Während er sie betrachtete, drehte sie ihm ihr schweißgebadetes Gesicht zu:
„Was willst du hier? Entweder du bleibst im Bett oder du wäscht dich erst
einmal, bevor du mir deinen Anblickt zumutest!“
Wie ein ertappter Junge sah er an sich hinunter. Er sah selbst nicht viel
besser aus, als sie. Die ausgefranste Hose seines muffigen Schlafanzuges
spannte über seinem biergeschwängerten Bauch.
Er wollte die Küche verlassen, wie sie ihm befohlen hatte, überlegte es sich
jedoch anders: „lass mich wenigstens probieren“, flötete er so liebevoll er
konnte.
Das perfide Glitzern ihrer kleinen, wässrigen Knopfaugen entging ihm nicht,
als sie hervorstieß: „Verschwinde, bevor ich dir Beine mache!“
Müde schlürfte er davon. Wie immer hatte er nicht die Kraft aufgebracht,
sich ihr zu widersetzen. Ihm graute bei dem Gedanken, die Osterfeiertage mit
ihr allein verbringen zu müssen. Früher hatten sie wenigstens seine Eltern
besuchen können. Diese Möglichkeit entfiel, seit sie tot waren. Weitere
Verwandte gab es nicht und Freunde hatten sie keine mehr. Mit ihrem
Brachialcharme hatte Luise alle vertrieben. Sie war nicht erst in den
letzten Jahren so bösartig geworden, diese Eigenschaft war bei immer latent
vorhanden gewesen.
Er fühlte sich unfähig sie zu verlassen und er verachtete sich dafür. Trost
fand er im Schnaps. Wenn er genügend getrunken hatte, dann wurde ihm
regelmäßig bewusst, dass er ihr eigentlich hörig war und deshalb nicht die
Kraft fand, aus seinem engen Ehegefängnis auszubrechen. Ihre dominante,
rücksichtslose Art und ihre vulgäre Ausdrucksweise zogen ihn auf
unerklärliche Weise an. Das Leben mit ihr war schlimm, ein Leben ohne sie
hätte er nicht ertragen.
Früher, als er noch halbwegs ansehnlich ausgesehen hatte, hatte er Luise
gelegentlich mit Kolleginnen in seiner Firma betrogen. Das war lange vorbei,
seine Verführungskünste zogen nicht mehr.

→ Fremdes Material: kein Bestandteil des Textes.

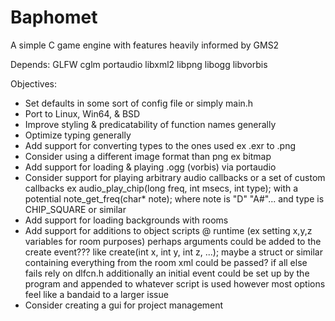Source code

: # Baphomet
A simple C game engine with features heavily informed by GMS2

Depends:
GLFW
cglm
portaudio
libxml2
libpng
libogg
libvorbis

Objectives:
* Set defaults in some sort of config file or simply main.h
* Port to Linux, Win64, & BSD
* Improve styling & predicatability of function names generally 
* Optimize typing generally
* Add support for converting types to the ones used ex .exr to .png
* Consider using a different image format than png ex bitmap 
* Add support for loading & playing .ogg (vorbis) via portaudio
* Consider support for playing arbitrary audio callbacks or a set of custom callbacks 
ex audio_play_chip(long freq, int msecs, int type); 
with a potential note_get_freq(char* note); 
where note is "D" "A#"... and type is CHIP_SQUARE or similar
* Add support for loading backgrounds with rooms
* Add support for additions to object scripts @ runtime (ex setting x,y,z variables for room purposes) 
perhaps arguments could be added to the create event??? like create(int x, int y, int z, ...);
maybe a struct or similar containing everything from the room xml could be passed?
if all else fails rely on dlfcn.h
additionally an initial event could be set up by the program and appended to whatever script is used however most options feel like a bandaid to a larger issue
* Consider creating a gui for project management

Da half es auch nicht, dass er
seine spärlichen Haare schwarz färbte. Er nahm an, dass Luise über seine
Eskapaden Bescheid wusste. Vermutlich war sie sogar froh darüber gewesen,
hatte sie doch so ihre Ruhe gehabt. Merkwürdigerweise wurde er anhänglicher,
je weniger er aushäusigen Freuden nachhing. Ja, es gab diese Momente, in
denen er sie unsäglich begehrte. Und diese Momente waren meist die, in denen
sie besonders abstoßend aussah, so wie jetzt in der Küche. Wenn sie an ihren
Töpfen hantierte, schwitzte sie und es bereitete ihm ein sinnliches
Vergnügen, zu sehen, wie Schweißperlen an ihren fleischigen Armen hinunter
glitten. Da sie selten etwas unter ihren bunten Kitteln trug, konnte er die
Umrisse ihrer schweren wippenden Brüste wahrnehmen und das strenge Aroma
ihrer dunklen, haarigen Achselhöhlen einsaugen.
Er ging ins Bad, weil ihm heiß geworden war, wusch sich das Gesicht und
putzte sich die Zähne. Dann griff er sich seinen Regenmantel von der
Gardarobe, schlüpfte in braune Slipper und verließ die Wohnung, um
Zigaretten zu kaufen.
Als er zurückkehrte, kam ihm im Hausflur Heinz Knoll entgegen, der ihn
freundlich lächelnd grüßte. Offenbar hatte sich sein Nachbar auf Gäste
eingerichtet, denn er trug eine dick gefüllte Plastiktüte bei sich, aus der
die verkorkten Hälse von Wein- und Sektflaschen ragten. Knoll sah an diesem
Tag ausgesprochen gepflegt und aufgeräumt aus. Das war nicht immer der Fall
und dass er Besuch bekam, war ungewöhnlich. Herbert Schrembs hatte ihn noch
nie in Gesellschaft gesehen, obwohl Knoll für sein Alter – Schrembs schätzte
ihn auf etwa fünfzig – recht gut aussah. Luise hatte einmal behauptet, Knoll
sei schwul. Vielleicht war das der Grund, dass er niemanden bei sich zu
Hause empfing. Schrembs war es egal, was seine Nachbarn trieben.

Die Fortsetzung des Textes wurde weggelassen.